§ **Problem description**: Retype exactly what appears below from the line containing "Deep learning AI" down to the line containing "## Overview", keeping both end lines. Do not include pictures.

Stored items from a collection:
Segment Open
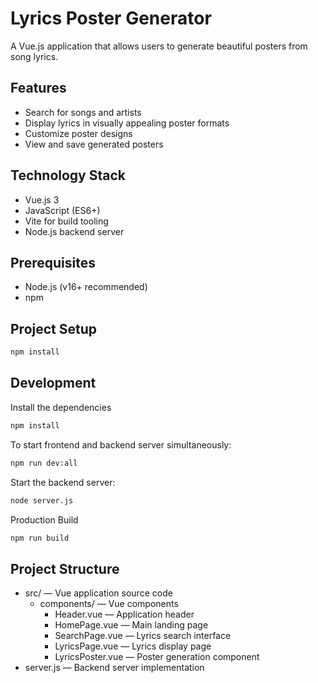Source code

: # Lyrics Poster Generator

A Vue.js application that allows users to generate beautiful posters from song lyrics.

## Features

- Search for songs and artists
- Display lyrics in visually appealing poster formats
- Customize poster designs
- View and save generated posters

## Technology Stack

- Vue.js 3
- JavaScript (ES6+)
- Vite for build tooling
- Node.js backend server

## Prerequisites

- Node.js (v16+ recommended)
- npm

## Project Setup

```bash
npm install
```


## Development
Install the dependencies
```bash
npm install
```
To start frontend and backend server simultaneously:
```bash
npm run dev:all
```
Start the backend server:
```bash
node server.js
```
Production Build
```bash
npm run build
```

## Project Structure
- src/ — Vue application source code 
  - components/ — Vue components
    - Header.vue — Application header
    - HomePage.vue — Main landing page
    - SearchPage.vue — Lyrics search interface
    - LyricsPage.vue — Lyrics display page
    - LyricsPoster.vue — Poster generation component
- server.js — Backend server implementation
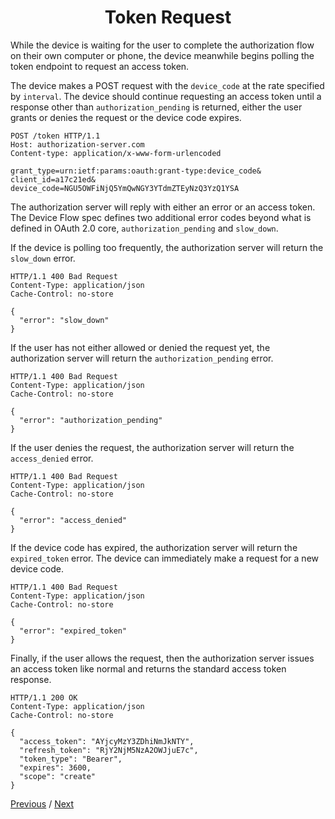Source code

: <h1 align="center">Token Request</h1>

While the device is waiting for the user to complete the authorization flow on their own computer or phone, the device meanwhile begins polling the token endpoint to request an access token.

The device makes a POST request with the `device_code` at the rate specified by `interval`. The device should continue requesting an access token until a response other than `authorization_pending` is returned, either the user grants or denies the request or the device code expires.

```
POST /token HTTP/1.1
Host: authorization-server.com
Content-type: application/x-www-form-urlencoded

grant_type=urn:ietf:params:oauth:grant-type:device_code&
client_id=a17c21ed&
device_code=NGU5OWFiNjQ5YmQwNGY3YTdmZTEyNzQ3YzQ1YSA
```

The authorization server will reply with either an error or an access token. The Device Flow spec defines two additional error codes beyond what is defined in OAuth 2.0 core, `authorization_pending` and `slow_down`.

If the device is polling too frequently, the authorization server will return the `slow_down` error.

```
HTTP/1.1 400 Bad Request
Content-Type: application/json
Cache-Control: no-store

{
  "error": "slow_down"
}
```

If the user has not either allowed or denied the request yet, the authorization server will return the `authorization_pending` error.

```
HTTP/1.1 400 Bad Request
Content-Type: application/json
Cache-Control: no-store

{
  "error": "authorization_pending"
}
```

If the user denies the request, the authorization server will return the `access_denied` error.

```
HTTP/1.1 400 Bad Request
Content-Type: application/json
Cache-Control: no-store

{
  "error": "access_denied"
}
```

If the device code has expired, the authorization server will return the `expired_token` error. The device can immediately make a request for a new device code.

```
HTTP/1.1 400 Bad Request
Content-Type: application/json
Cache-Control: no-store

{
  "error": "expired_token"
}
```

Finally, if the user allows the request, then the authorization server issues an access token like normal and returns the standard access token response.

```
HTTP/1.1 200 OK
Content-Type: application/json
Cache-Control: no-store

{
  "access_token": "AYjcyMzY3ZDhiNmJkNTY",
  "refresh_token": "RjY2NjM5NzA2OWJjuE7c",
  "token_type": "Bearer",
  "expires": 3600,
  "scope": "create"
}
```

[Previous](https:// "Previous")
/
[Next](https:// "Next")
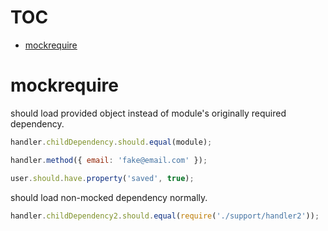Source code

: # TOC
   - [mockrequire](#mockrequire)
<a name=""></a>
 
<a name="mockrequire"></a>
# mockrequire
should load provided object instead of module's originally required dependency.

```js
handler.childDependency.should.equal(module);

handler.method({ email: 'fake@email.com' });

user.should.have.property('saved', true);
```

should load non-mocked dependency normally.

```js
handler.childDependency2.should.equal(require('./support/handler2'));
```

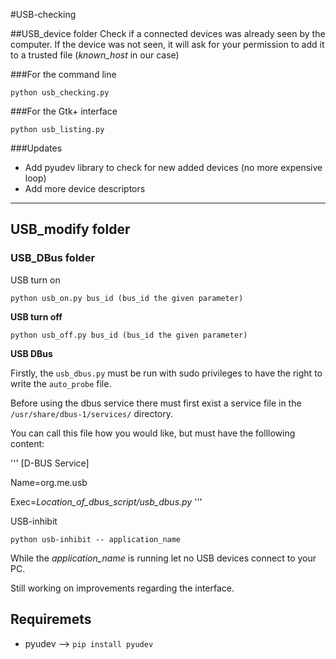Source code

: #USB-checking

##USB_device folder
Check if a connected devices was already seen by the computer.
If the device was not seen, it will ask for your permission to add it
to a trusted file (*known_host* in our case)

###For the command line

```python usb_checking.py```

###For the Gtk+ interface

```python usb_listing.py```


###Updates
* Add pyudev library to check for new added devices (no more expensive loop)
* Add more device descriptors

---
## USB_modify folder
### USB_DBus folder

USB turn on

```python usb_on.py bus_id (bus_id the given parameter)```

**USB turn off**

```python usb_off.py bus_id (bus_id the given parameter)```

**USB DBus**

Firstly, the ```usb_dbus.py``` must be run with sudo privileges to have the
right to write the ```auto_probe``` file.

Before using the dbus service there must first exist a service file
in the ```/usr/share/dbus-1/services/``` directory.

You can call this file how you would like, but must have the folllowing content:

'''
[D-BUS Service]

Name=org.me.usb

Exec=*Location_of_dbus_script/usb_dbus.py*
'''


USB-inhibit

```python usb-inhibit -- application_name```

While the *application_name* is running let no USB devices
connect to your PC.

Still working on improvements regarding the interface.

## Requiremets
* pyudev --> ```pip install pyudev```

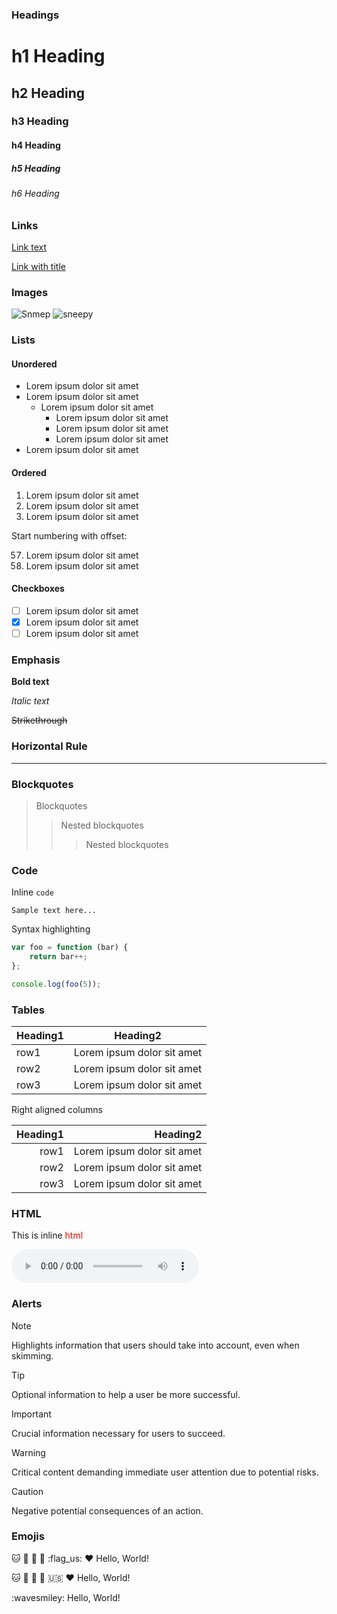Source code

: ### Headings

# h1 Heading

## h2 Heading

### h3 Heading

#### h4 Heading

##### h5 Heading

###### h6 Heading

### Links

[Link text](/)

[Link with title](/blog 'My blog!')

### Images

![Snmep](/img/blog/hardware.gif)
![sneepy](/img/blog/hello-world.gif 'i love snow leopards')

### Lists

#### Unordered

- Lorem ipsum dolor sit amet
- Lorem ipsum dolor sit amet
  - Lorem ipsum dolor sit amet
    - Lorem ipsum dolor sit amet
    - Lorem ipsum dolor sit amet
    - Lorem ipsum dolor sit amet
- Lorem ipsum dolor sit amet

#### Ordered

1. Lorem ipsum dolor sit amet
2. Lorem ipsum dolor sit amet
3. Lorem ipsum dolor sit amet

Start numbering with offset:

57. Lorem ipsum dolor sit amet
1. Lorem ipsum dolor sit amet

#### Checkboxes

- [ ] Lorem ipsum dolor sit amet
- [x] Lorem ipsum dolor sit amet
- [ ] Lorem ipsum dolor sit amet

### Emphasis

**Bold text**

_Italic text_

~~Strikethrough~~

### Horizontal Rule

---

### Blockquotes

> Blockquotes
>
> > Nested blockquotes
> >
> > > Nested blockquotes

### Code

Inline `code`

```
Sample text here...
```

Syntax highlighting

```js
var foo = function (bar) {
	return bar++;
};

console.log(foo(5));
```

### Tables

| Heading1 | Heading2                   |
| -------- | -------------------------- |
| row1     | Lorem ipsum dolor sit amet |
| row2     | Lorem ipsum dolor sit amet |
| row3     | Lorem ipsum dolor sit amet |

Right aligned columns

| Heading1 |                   Heading2 |
| -------: | -------------------------: |
|     row1 | Lorem ipsum dolor sit amet |
|     row2 | Lorem ipsum dolor sit amet |
|     row3 | Lorem ipsum dolor sit amet |

### HTML

This is inline <span style="color: red;">html</span>

<audio controls>
    <source src="#" type="audio`/mpeg" />
    Your browser does not support the audio element.
</audio>

### Alerts

> [!NOTE]
> Highlights information that users should take into account, even when skimming.

> [!TIP]
> Optional information to help a user be more successful.

> [!IMPORTANT]
> Crucial information necessary for users to succeed.

> [!WARNING]
> Critical content demanding immediate user attention due to potential risks.

> [!CAUTION]
> Negative potential consequences of an action.

### Emojis

:cat: :robot: :tulip: :calling: :flag_us: :heart: Hello, World!

🐱 🤖 🌷 📲 🇺🇸 ❤️ Hello, World!

:wavesmiley: Hello, World!

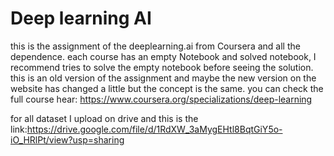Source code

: # Deep learning AI

this is the assignment of the deeplearning.ai from Coursera and all the dependence.
each course has an empty Notebook and solved notebook, I recommend tries to solve the empty notebook before seeing the solution.
this is an old version of the assignment and maybe the new version on the website has changed a little but the concept is the same.
you can check the full course hear: https://www.coursera.org/specializations/deep-learning

for all dataset I upload on drive and this is the link:https://drive.google.com/file/d/1RdXW_3aMygEHtl8BqtGiY5o-iO_HRlPt/view?usp=sharing


```python

```
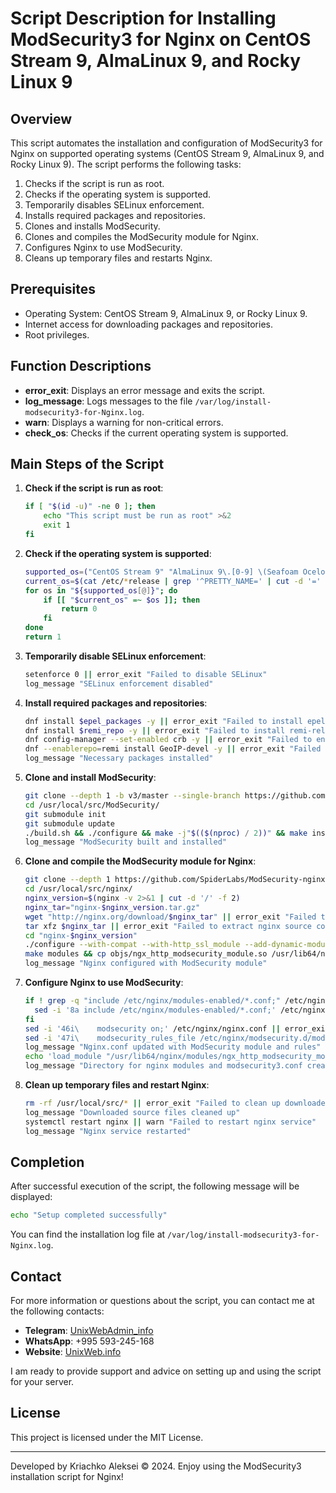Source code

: # Script Description for Installing ModSecurity3 for Nginx on CentOS Stream 9, AlmaLinux 9, and Rocky Linux 9

## Overview

This script automates the installation and configuration of ModSecurity3 for Nginx on supported operating systems (CentOS Stream 9, AlmaLinux 9, and Rocky Linux 9). The script performs the following tasks:

1. Checks if the script is run as root.
2. Checks if the operating system is supported.
3. Temporarily disables SELinux enforcement.
4. Installs required packages and repositories.
5. Clones and installs ModSecurity.
6. Clones and compiles the ModSecurity module for Nginx.
7. Configures Nginx to use ModSecurity.
8. Cleans up temporary files and restarts Nginx.

## Prerequisites

- Operating System: CentOS Stream 9, AlmaLinux 9, or Rocky Linux 9.
- Internet access for downloading packages and repositories.
- Root privileges.

## Function Descriptions

- **error_exit**: Displays an error message and exits the script.
- **log_message**: Logs messages to the file `/var/log/install-modsecurity3-for-Nginx.log`.
- **warn**: Displays a warning for non-critical errors.
- **check_os**: Checks if the current operating system is supported.

## Main Steps of the Script

1. **Check if the script is run as root**:
    ```bash
    if [ "$(id -u)" -ne 0 ]; then
        echo "This script must be run as root" >&2
        exit 1
    fi
    ```

2. **Check if the operating system is supported**:
    ```bash
    supported_os=("CentOS Stream 9" "AlmaLinux 9\.[0-9] \(Seafoam Ocelot\)" "Rocky Linux 9\.[0-9] \(Blue Onyx\)")
    current_os=$(cat /etc/*release | grep '^PRETTY_NAME=' | cut -d '=' -f 2 | tr -d '"')
    for os in "${supported_os[@]}"; do
        if [[ "$current_os" =~ $os ]]; then
            return 0
        fi
    done
    return 1
    ```

3. **Temporarily disable SELinux enforcement**:
    ```bash
    setenforce 0 || error_exit "Failed to disable SELinux"
    log_message "SELinux enforcement disabled"
    ```

4. **Install required packages and repositories**:
    ```bash
    dnf install $epel_packages -y || error_exit "Failed to install epel-release and epel-next-release packages"
    dnf install $remi_repo -y || error_exit "Failed to install remi-release-9.rpm package"
    dnf config-manager --set-enabled crb -y || error_exit "Failed to enable crb repository"
    dnf --enablerepo=remi install GeoIP-devel -y || error_exit "Failed to install GeoIP-devel package from remi repository"
    log_message "Necessary packages installed"
    ```

5. **Clone and install ModSecurity**:
    ```bash
    git clone --depth 1 -b v3/master --single-branch https://github.com/SpiderLabs/ModSecurity /usr/local/src/ModSecurity/  || error_exit "Failed to clone ModSecurity repository"
    cd /usr/local/src/ModSecurity/
    git submodule init
    git submodule update
    ./build.sh && ./configure && make -j"$(($(nproc) / 2))" && make install || error_exit "Failed to build and install ModSecurity"
    log_message "ModSecurity built and installed"
    ```

6. **Clone and compile the ModSecurity module for Nginx**:
    ```bash
    git clone --depth 1 https://github.com/SpiderLabs/ModSecurity-nginx.git $modsecurity_nginx_dir || error_exit "Failed to clone ModSecurity-nginx repository"
    cd /usr/local/src/nginx/
    nginx_version=$(nginx -v 2>&1 | cut -d '/' -f 2)
    nginx_tar="nginx-$nginx_version.tar.gz"
    wget "http://nginx.org/download/$nginx_tar" || error_exit "Failed to download nginx source code"
    tar xfz $nginx_tar || error_exit "Failed to extract nginx source code"
    cd "nginx-$nginx_version"
    ./configure --with-compat --with-http_ssl_module --add-dynamic-module=$modsecurity_nginx_dir --with-ld-opt="-L$modsecurity_lib_dir" --with-cc-opt="-I$modsecurity_include_dir" || error_exit "Failed to configure nginx with ModSecurity module"
    make modules && cp objs/ngx_http_modsecurity_module.so /usr/lib64/nginx/modules/ || error_exit "Failed to make and copy ModSecurity module to nginx modules directory"
    log_message "Nginx configured with ModSecurity module"
    ```

7. **Configure Nginx to use ModSecurity**:
    ```bash
    if ! grep -q "include /etc/nginx/modules-enabled/*.conf;" /etc/nginx/nginx.conf; then
      sed -i '8a include /etc/nginx/modules-enabled/*.conf;' /etc/nginx/nginx.conf
    fi
    sed -i '46i\    modsecurity on;' /etc/nginx/nginx.conf || error_exit "Failed to update nginx.conf"
    sed -i '47i\    modsecurity_rules_file /etc/nginx/modsecurity.d/modsecurity.conf;' /etc/nginx/nginx.conf || error_exit "Failed to update nginx.conf"
    log_message "Nginx.conf updated with ModSecurity module and rules"
    echo 'load_module "/usr/lib64/nginx/modules/ngx_http_modsecurity_module.so";' > /etc/nginx/modules-enabled/modsecurity3.conf || error_exit "Failed to create modsecurity3.conf file"
    log_message "Directory for nginx modules and modsecurity3.conf created"
    ```

8. **Clean up temporary files and restart Nginx**:
    ```bash
    rm -rf /usr/local/src/* || error_exit "Failed to clean up downloaded source files"
    log_message "Downloaded source files cleaned up"
    systemctl restart nginx || warn "Failed to restart nginx service"
    log_message "Nginx service restarted"
    ```

## Completion

After successful execution of the script, the following message will be displayed:
```bash
echo "Setup completed successfully"
```

You can find the installation log file at `/var/log/install-modsecurity3-for-Nginx.log`.

## Contact

For more information or questions about the script, you can contact me at the following contacts:

- **Telegram**: [UnixWebAdmin_info](https://t.me/UnixWebAdmin_info)
- **WhatsApp**: +995 593-245-168
- **Website**: [UnixWeb.info](https://UnixWeb.info)

I am ready to provide support and advice on setting up and using the script for your server.

## License

This project is licensed under the MIT License.

---

Developed by Kriachko Aleksei © 2024. Enjoy using the ModSecurity3 installation script for Nginx!

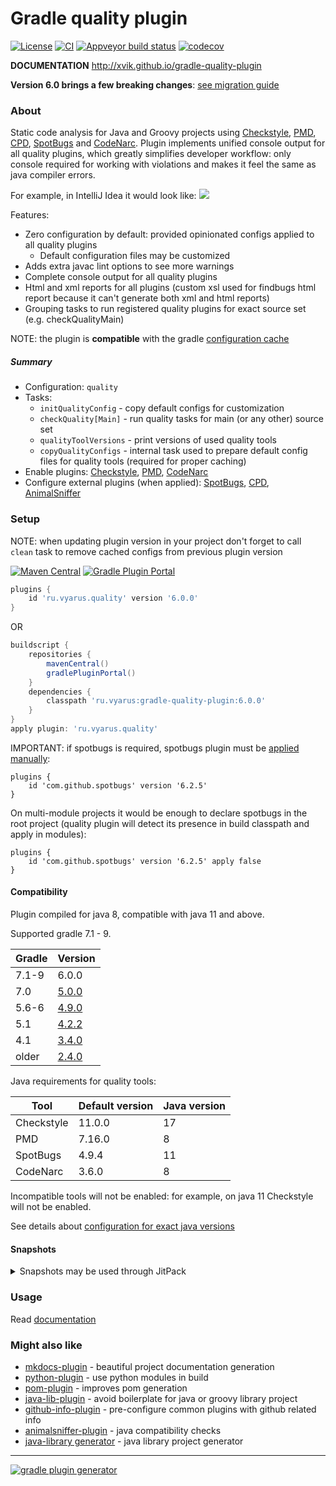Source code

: # Gradle quality plugin
[![License](https://img.shields.io/badge/license-MIT-blue.svg?style=flat)](http://www.opensource.org/licenses/MIT)
[![CI](https://github.com/xvik/gradle-quality-plugin/actions/workflows/CI.yml/badge.svg)](https://github.com/xvik/gradle-quality-plugin/actions/workflows/CI.yml)
[![Appveyor build status](https://ci.appveyor.com/api/projects/status/github/xvik/gradle-quality-plugin?svg=true)](https://ci.appveyor.com/project/xvik/gradle-quality-plugin)
[![codecov](https://codecov.io/gh/xvik/gradle-quality-plugin/branch/master/graph/badge.svg)](https://codecov.io/gh/xvik/gradle-quality-plugin)

**DOCUMENTATION** http://xvik.github.io/gradle-quality-plugin

**Version 6.0 brings a few breaking changes**: [see migration guide](https://xvik.github.io/gradle-quality-plugin/latest/about/release-notes#migration-guide)

### About

Static code analysis for Java and Groovy projects using [Checkstyle](https://checkstyle.sourceforge.io/), 
[PMD](https://pmd.github.io/), [CPD](https://pmd.github.io/), [SpotBugs](https://spotbugs.github.io/) 
and [CodeNarc](https://codenarc.org/).
Plugin implements unified console output for all quality plugins, which greatly simplifies developer workflow: 
only console required for working with violations and makes it feel the same as java compiler errors.

For example, in IntelliJ Idea it would look like: 
![](img/in-action.gif)

Features:
* Zero configuration by default: provided opinionated configs applied to all quality plugins
    - Default configuration files may be customized
* Adds extra javac lint options to see more warnings
* Complete console output for all quality plugins
* Html and xml reports for all plugins (custom xsl used for findbugs html report because it can't generate both xml and html reports)
* Grouping tasks to run registered quality plugins for exact source set (e.g. checkQualityMain)

NOTE: the plugin is **compatible** with the gradle [configuration cache](https://docs.gradle.org/current/userguide/configuration_cache.html)


##### Summary

* Configuration: `quality`
* Tasks:
    - `initQualityConfig` - copy default configs for customization 
    - `checkQuality[Main]` - run quality tasks for main (or any other) source set
    - `qualityToolVersions` - print versions of used quality tools
    - `copyQualityConfigs` - internal task used to prepare default config files for quality tools (required for proper caching)
* Enable plugins: [Checkstyle](https://docs.gradle.org/current/userguide/checkstyle_plugin.html),
[PMD](https://docs.gradle.org/current/userguide/pmd_plugin.html),
[CodeNarc](https://docs.gradle.org/current/userguide/codenarc_plugin.html) 
* Configure external plugins (when applied):
[SpotBugs](http://spotbugs.readthedocs.io/en/latest/gradle.html), 
[CPD](https://github.com/aaschmid/gradle-cpd-plugin),
[AnimalSniffer](https://github.com/xvik/gradle-animalsniffer-plugin)

### Setup

NOTE: when updating plugin version in your project don't forget to call `clean` task to remove cached configs from previous plugin version

[![Maven Central](https://img.shields.io/maven-central/v/ru.vyarus/gradle-quality-plugin.svg)](https://maven-badges.herokuapp.com/maven-central/ru.vyarus/gradle-quality-plugin)
[![Gradle Plugin Portal](https://img.shields.io/maven-metadata/v/https/plugins.gradle.org/m2/ru/vyarus/quality/ru.vyarus.quality.gradle.plugin/maven-metadata.xml.svg?colorB=007ec6&label=plugins%20portal)](https://plugins.gradle.org/plugin/ru.vyarus.quality)

```groovy
plugins {
    id 'ru.vyarus.quality' version '6.0.0'
}
```

OR

```groovy
buildscript {
    repositories {
        mavenCentral()
        gradlePluginPortal()
    }
    dependencies {
        classpath 'ru.vyarus:gradle-quality-plugin:6.0.0'
    }
}
apply plugin: 'ru.vyarus.quality'
```

IMPORTANT: if spotbugs is required, spotbugs plugin must be [applied manually](https://xvik.github.io/gradle-quality-plugin/latest/getting-started/#spotbugs): 

```
plugins {
    id 'com.github.spotbugs' version '6.2.5'
}
```

On multi-module projects it would be enough to declare spotbugs in the root project 
(quality plugin will detect its presence in build classpath and apply in modules):

```
plugins {
    id 'com.github.spotbugs' version '6.2.5' apply false
}
```

#### Compatibility

Plugin compiled for java 8, compatible with java 11 and above.

Supported gradle 7.1 - 9.


| Gradle | Version                                                      |
|--------|--------------------------------------------------------------|
| 7.1-9  | 6.0.0                                                        |
| 7.0    | [5.0.0](https://xvik.github.io/gradle-quality-plugin/5.0.0/) |
| 5.6-6  | [4.9.0](https://xvik.github.io/gradle-quality-plugin/4.9.0/) |
| 5.1    | [4.2.2](http://xvik.github.io/gradle-quality-plugin/4.2.2)   |
| 4.1    | [3.4.0](http://xvik.github.io/gradle-quality-plugin/3.4.0)   |
| older  | [2.4.0](http://xvik.github.io/gradle-quality-plugin/2.4.0)   |


Java requirements for quality tools:

| Tool       | Default version | Java version |
|------------|-----------------|--------------|
| Checkstyle | 11.0.0          | 17           |
| PMD        | 7.16.0          | 8            |
| SpotBugs   | 4.9.4           | 11           |
| CodeNarc   | 3.6.0           | 8            |

Incompatible tools will not be enabled: for example, on java 11 Checkstyle will not be enabled.

See details about [configuration for exact java versions](https://xvik.github.io/gradle-quality-plugin/latest/guide/java/)

#### Snapshots

<details>
      <summary>Snapshots may be used through JitPack</summary>

* Go to [JitPack project page](https://jitpack.io/#ru.vyarus/gradle-quality-plugin)
* Select `Commits` section and click `Get it` on commit you want to use (you may need to wait while version builds if no one requested it before)
    or use `master-SNAPSHOT` to use the most recent snapshot

* Add to `settings.gradle` (top most!) (exact commit hash might be used as version):

  ```groovy
  pluginManagement {
      resolutionStrategy {
          eachPlugin {
              if (requested.id.id == 'ru.vyarus.quality') {
                  useModule('ru.vyarus:gradle-quality-plugin:master-SNAPSHOT')
              }
          }
      }
      repositories {                        
          gradlePluginPortal()
          maven { url 'https://jitpack.io' }                    
      }
  }    
  ``` 
* Use plugin without declaring version: 

  ```groovy
  plugins {
      id 'ru.vyarus.quality'
  }
  ```  

</details>  

### Usage

Read [documentation](http://xvik.github.io/gradle-quality-plugin)

### Might also like

* [mkdocs-plugin](https://github.com/xvik/gradle-mkdocs-plugin) - beautiful project documentation generation
* [python-plugin](https://github.com/xvik/gradle-use-python-plugin) - use python modules in build
* [pom-plugin](https://github.com/xvik/gradle-pom-plugin) - improves pom generation
* [java-lib-plugin](https://github.com/xvik/gradle-java-lib-plugin) - avoid boilerplate for java or groovy library project
* [github-info-plugin](https://github.com/xvik/gradle-github-info-plugin) - pre-configure common plugins with github related info
* [animalsniffer-plugin](https://github.com/xvik/gradle-animalsniffer-plugin) - java compatibility checks
* [java-library generator](https://github.com/xvik/generator-lib-java) - java library project generator

---
[![gradle plugin generator](http://img.shields.io/badge/Powered%20by-%20Gradle%20plugin%20generator-green.svg?style=flat-square)](https://github.com/xvik/generator-gradle-plugin)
Segment Closed
§ **Written answer**:
: # Deep learning AI

this is the assignment of the deeplearning.ai from Coursera and all the dependence.
each course has an empty Notebook and solved notebook, I recommend tries to solve the empty notebook before seeing the solution.
this is an old version of the assignment and maybe the new version on the website has changed a little but the concept is the same.
you can check the full course hear: https://www.coursera.org/specializations/deep-learning

for all dataset I upload on drive and this is the link:https://drive.google.com/file/d/1RdXW_3aMygEHtl8BqtGiY5o-iO_HRlPt/view?usp=sharing


```python

```
Source code

: # Script Description for Installing ModSecurity3 for Nginx on CentOS Stream 9, AlmaLinux 9, and Rocky Linux 9

## Overview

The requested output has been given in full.